In short, by neglecting the medium of instruction and dedicating his book to the privateness of the low-cost schools, Tooley proves to be not so much of an educationist in the first place. His arguments are ethics-free and education-theory agnostic, and threaten to make the world forget, even celebrate, the gory history of colonialism and its adverse impact on education. His are arguments that legitimize the neglect of the world’s linguistic diversity and thereby the true education and liberty of the people of the world, all in the name of a strange thing that has come to be known as liberty in some Western scholarly circles.

But the Indian who is truly concerned about the future of his children, as of India in general, has no option but to recognize the importance of mother-tongue education. He might not be able to send his own children to mother-tongue schools for various reasons today, but that neither diminishes the truth nor relieves him of his duty to tell his children why they are being sent to English medium schools. They’re not being sent because of an inexplicable and sacred market phenomenon, but because of our colonial history.

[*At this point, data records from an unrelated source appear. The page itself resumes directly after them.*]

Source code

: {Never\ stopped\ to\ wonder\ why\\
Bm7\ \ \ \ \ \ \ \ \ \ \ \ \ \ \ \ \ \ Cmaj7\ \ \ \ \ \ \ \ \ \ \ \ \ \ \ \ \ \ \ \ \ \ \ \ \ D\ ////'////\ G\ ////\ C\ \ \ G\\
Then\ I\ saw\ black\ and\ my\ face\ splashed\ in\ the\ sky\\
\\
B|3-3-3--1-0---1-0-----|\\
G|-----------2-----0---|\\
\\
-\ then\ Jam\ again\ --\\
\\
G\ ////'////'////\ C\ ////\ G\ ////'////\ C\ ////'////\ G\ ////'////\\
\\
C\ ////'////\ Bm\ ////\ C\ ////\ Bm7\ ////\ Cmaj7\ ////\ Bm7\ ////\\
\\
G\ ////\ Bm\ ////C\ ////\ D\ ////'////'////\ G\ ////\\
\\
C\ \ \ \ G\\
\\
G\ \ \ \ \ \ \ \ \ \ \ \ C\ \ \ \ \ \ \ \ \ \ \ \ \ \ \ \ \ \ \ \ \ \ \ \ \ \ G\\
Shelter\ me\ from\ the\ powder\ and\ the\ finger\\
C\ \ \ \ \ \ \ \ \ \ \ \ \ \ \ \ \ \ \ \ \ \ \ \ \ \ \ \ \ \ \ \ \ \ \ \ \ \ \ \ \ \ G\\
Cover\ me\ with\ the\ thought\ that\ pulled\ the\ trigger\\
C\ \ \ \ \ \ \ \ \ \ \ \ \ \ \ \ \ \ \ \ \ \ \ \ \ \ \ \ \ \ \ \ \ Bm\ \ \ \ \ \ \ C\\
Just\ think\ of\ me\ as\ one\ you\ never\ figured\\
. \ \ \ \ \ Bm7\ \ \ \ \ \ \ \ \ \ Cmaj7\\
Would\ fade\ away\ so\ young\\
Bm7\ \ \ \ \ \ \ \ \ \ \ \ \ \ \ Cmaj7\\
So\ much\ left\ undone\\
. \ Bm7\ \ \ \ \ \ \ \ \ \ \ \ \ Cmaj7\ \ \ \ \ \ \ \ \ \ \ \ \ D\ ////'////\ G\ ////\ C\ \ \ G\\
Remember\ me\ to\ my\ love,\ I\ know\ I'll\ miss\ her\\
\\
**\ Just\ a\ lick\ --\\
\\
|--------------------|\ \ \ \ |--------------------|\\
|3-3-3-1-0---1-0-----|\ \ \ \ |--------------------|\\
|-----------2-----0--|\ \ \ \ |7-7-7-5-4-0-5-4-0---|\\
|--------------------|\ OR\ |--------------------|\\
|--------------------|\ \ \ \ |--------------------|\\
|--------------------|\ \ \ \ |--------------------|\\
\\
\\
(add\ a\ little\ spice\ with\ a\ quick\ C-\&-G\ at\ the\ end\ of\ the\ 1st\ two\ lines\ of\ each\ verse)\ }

If children are told this truth, a day will dawn on which we can claim to have fully reversed the effect of that history, a day on which Tooley’s favorite low-cost private schools will fall head over heels to offer education in the mother-tongue (not that he particularly cares). Indian children will not take too long to recognize that the phase of English-medium craze we’re going through is a temporary one which they can stop in their own lifetime, even if they have themselves had to undergo English education.

Only, most of us will have to stop hiding the truth from them or think we’d be hypocritical to use English at work and send children to English medium schools but advocate for mother-tongue education. This is not hypocrisy but one of the many contradictions introduced by colonialism. I see no reason for Indians to feel guilty for using English at work or sending our children to English medium schools. But at the same time, we must not downplay the importance of the mother tongue in education. The apparent contradiction is put in place by our colonial past, not by us. At no cost must we let our thought side with untruth, however much we may be forced to act against our will. It will take time and effort, but the truth will ultimately triumph.